[Records supplied — start]

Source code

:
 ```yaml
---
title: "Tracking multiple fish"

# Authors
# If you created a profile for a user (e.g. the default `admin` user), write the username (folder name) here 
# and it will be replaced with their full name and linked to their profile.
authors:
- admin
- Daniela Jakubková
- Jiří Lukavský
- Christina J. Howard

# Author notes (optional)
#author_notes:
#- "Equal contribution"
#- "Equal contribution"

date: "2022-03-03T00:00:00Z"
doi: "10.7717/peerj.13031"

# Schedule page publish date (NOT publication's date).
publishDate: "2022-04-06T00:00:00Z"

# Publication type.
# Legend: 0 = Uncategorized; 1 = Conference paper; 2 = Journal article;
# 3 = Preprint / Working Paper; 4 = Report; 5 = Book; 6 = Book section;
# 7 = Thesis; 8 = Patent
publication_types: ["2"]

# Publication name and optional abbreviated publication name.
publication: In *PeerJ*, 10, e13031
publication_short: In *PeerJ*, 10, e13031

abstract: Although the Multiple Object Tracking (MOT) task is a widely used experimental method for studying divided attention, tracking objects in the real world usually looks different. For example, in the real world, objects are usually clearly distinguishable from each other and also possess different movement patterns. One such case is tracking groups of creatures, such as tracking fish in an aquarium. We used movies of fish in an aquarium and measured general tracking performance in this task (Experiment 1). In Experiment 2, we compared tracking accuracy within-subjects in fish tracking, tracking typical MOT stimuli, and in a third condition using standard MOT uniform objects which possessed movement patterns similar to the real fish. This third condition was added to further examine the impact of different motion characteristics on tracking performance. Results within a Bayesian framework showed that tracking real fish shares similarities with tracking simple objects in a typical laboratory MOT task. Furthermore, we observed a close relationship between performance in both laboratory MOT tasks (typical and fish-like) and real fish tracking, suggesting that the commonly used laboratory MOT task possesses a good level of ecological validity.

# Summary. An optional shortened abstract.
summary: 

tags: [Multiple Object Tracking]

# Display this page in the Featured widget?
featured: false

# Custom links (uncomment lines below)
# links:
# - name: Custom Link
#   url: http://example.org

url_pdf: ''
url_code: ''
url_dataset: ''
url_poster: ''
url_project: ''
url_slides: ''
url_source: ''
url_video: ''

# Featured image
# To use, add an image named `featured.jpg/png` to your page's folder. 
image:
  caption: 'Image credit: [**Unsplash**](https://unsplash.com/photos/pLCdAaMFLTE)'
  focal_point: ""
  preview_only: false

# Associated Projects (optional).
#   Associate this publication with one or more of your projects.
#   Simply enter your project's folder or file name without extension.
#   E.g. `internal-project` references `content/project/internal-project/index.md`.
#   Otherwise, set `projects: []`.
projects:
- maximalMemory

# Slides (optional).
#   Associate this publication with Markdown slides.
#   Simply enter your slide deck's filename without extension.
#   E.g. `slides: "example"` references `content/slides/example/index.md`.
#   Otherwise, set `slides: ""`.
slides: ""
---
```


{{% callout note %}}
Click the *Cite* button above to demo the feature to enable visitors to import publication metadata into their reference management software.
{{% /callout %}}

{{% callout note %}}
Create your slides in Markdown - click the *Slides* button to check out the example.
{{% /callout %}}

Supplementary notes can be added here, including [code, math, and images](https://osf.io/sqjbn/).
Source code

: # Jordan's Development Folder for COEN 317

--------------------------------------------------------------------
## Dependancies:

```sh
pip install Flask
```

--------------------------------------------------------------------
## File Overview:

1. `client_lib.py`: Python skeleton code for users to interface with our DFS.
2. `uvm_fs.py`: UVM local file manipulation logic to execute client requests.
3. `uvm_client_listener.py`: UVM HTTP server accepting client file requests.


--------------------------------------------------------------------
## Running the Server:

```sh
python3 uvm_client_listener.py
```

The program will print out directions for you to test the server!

[Records supplied — finish]

Description of the task: Repeat the material in full, exactly as it reads.

Your response:
Source code

:
 ```yaml
---
title: "Tracking multiple fish"

# Authors
# If you created a profile for a user (e.g. the default `admin` user), write the username (folder name) here 
# and it will be replaced with their full name and linked to their profile.
authors:
- admin
- Daniela Jakubková
- Jiří Lukavský
- Christina J. Howard

# Author notes (optional)
#author_notes:
#- "Equal contribution"
#- "Equal contribution"

date: "2022-03-03T00:00:00Z"
doi: "10.7717/peerj.13031"

# Schedule page publish date (NOT publication's date).
publishDate: "2022-04-06T00:00:00Z"

# Publication type.
# Legend: 0 = Uncategorized; 1 = Conference paper; 2 = Journal article;
# 3 = Preprint / Working Paper; 4 = Report; 5 = Book; 6 = Book section;
# 7 = Thesis; 8 = Patent
publication_types: ["2"]

# Publication name and optional abbreviated publication name.
publication: In *PeerJ*, 10, e13031
publication_short: In *PeerJ*, 10, e13031

abstract: Although the Multiple Object Tracking (MOT) task is a widely used experimental method for studying divided attention, tracking objects in the real world usually looks different. For example, in the real world, objects are usually clearly distinguishable from each other and also possess different movement patterns. One such case is tracking groups of creatures, such as tracking fish in an aquarium. We used movies of fish in an aquarium and measured general tracking performance in this task (Experiment 1). In Experiment 2, we compared tracking accuracy within-subjects in fish tracking, tracking typical MOT stimuli, and in a third condition using standard MOT uniform objects which possessed movement patterns similar to the real fish. This third condition was added to further examine the impact of different motion characteristics on tracking performance. Results within a Bayesian framework showed that tracking real fish shares similarities with tracking simple objects in a typical laboratory MOT task. Furthermore, we observed a close relationship between performance in both laboratory MOT tasks (typical and fish-like) and real fish tracking, suggesting that the commonly used laboratory MOT task possesses a good level of ecological validity.

# Summary. An optional shortened abstract.
summary: 

tags: [Multiple Object Tracking]

# Display this page in the Featured widget?
featured: false

# Custom links (uncomment lines below)
# links:
# - name: Custom Link
#   url: http://example.org

url_pdf: ''
url_code: ''
url_dataset: ''
url_poster: ''
url_project: ''
url_slides: ''
url_source: ''
url_video: ''

# Featured image
# To use, add an image named `featured.jpg/png` to your page's folder. 
image:
  caption: 'Image credit: [**Unsplash**](https://unsplash.com/photos/pLCdAaMFLTE)'
  focal_point: ""
  preview_only: false

# Associated Projects (optional).
#   Associate this publication with one or more of your projects.
#   Simply enter your project's folder or file name without extension.
#   E.g. `internal-project` references `content/project/internal-project/index.md`.
#   Otherwise, set `projects: []`.
projects:
- maximalMemory

# Slides (optional).
#   Associate this publication with Markdown slides.
#   Simply enter your slide deck's filename without extension.
#   E.g. `slides: "example"` references `content/slides/example/index.md`.
#   Otherwise, set `slides: ""`.
slides: ""
---
```


{{% callout note %}}
Click the *Cite* button above to demo the feature to enable visitors to import publication metadata into their reference management software.
{{% /callout %}}

{{% callout note %}}
Create your slides in Markdown - click the *Slides* button to check out the example.
{{% /callout %}}

Supplementary notes can be added here, including [code, math, and images](https://osf.io/sqjbn/).
Source code

: # Jordan's Development Folder for COEN 317

--------------------------------------------------------------------
## Dependancies:

```sh
pip install Flask
```

--------------------------------------------------------------------
## File Overview:

1. `client_lib.py`: Python skeleton code for users to interface with our DFS.
2. `uvm_fs.py`: UVM local file manipulation logic to execute client requests.
3. `uvm_client_listener.py`: UVM HTTP server accepting client file requests.


--------------------------------------------------------------------
## Running the Server:

```sh
python3 uvm_client_listener.py
```

The program will print out directions for you to test the server!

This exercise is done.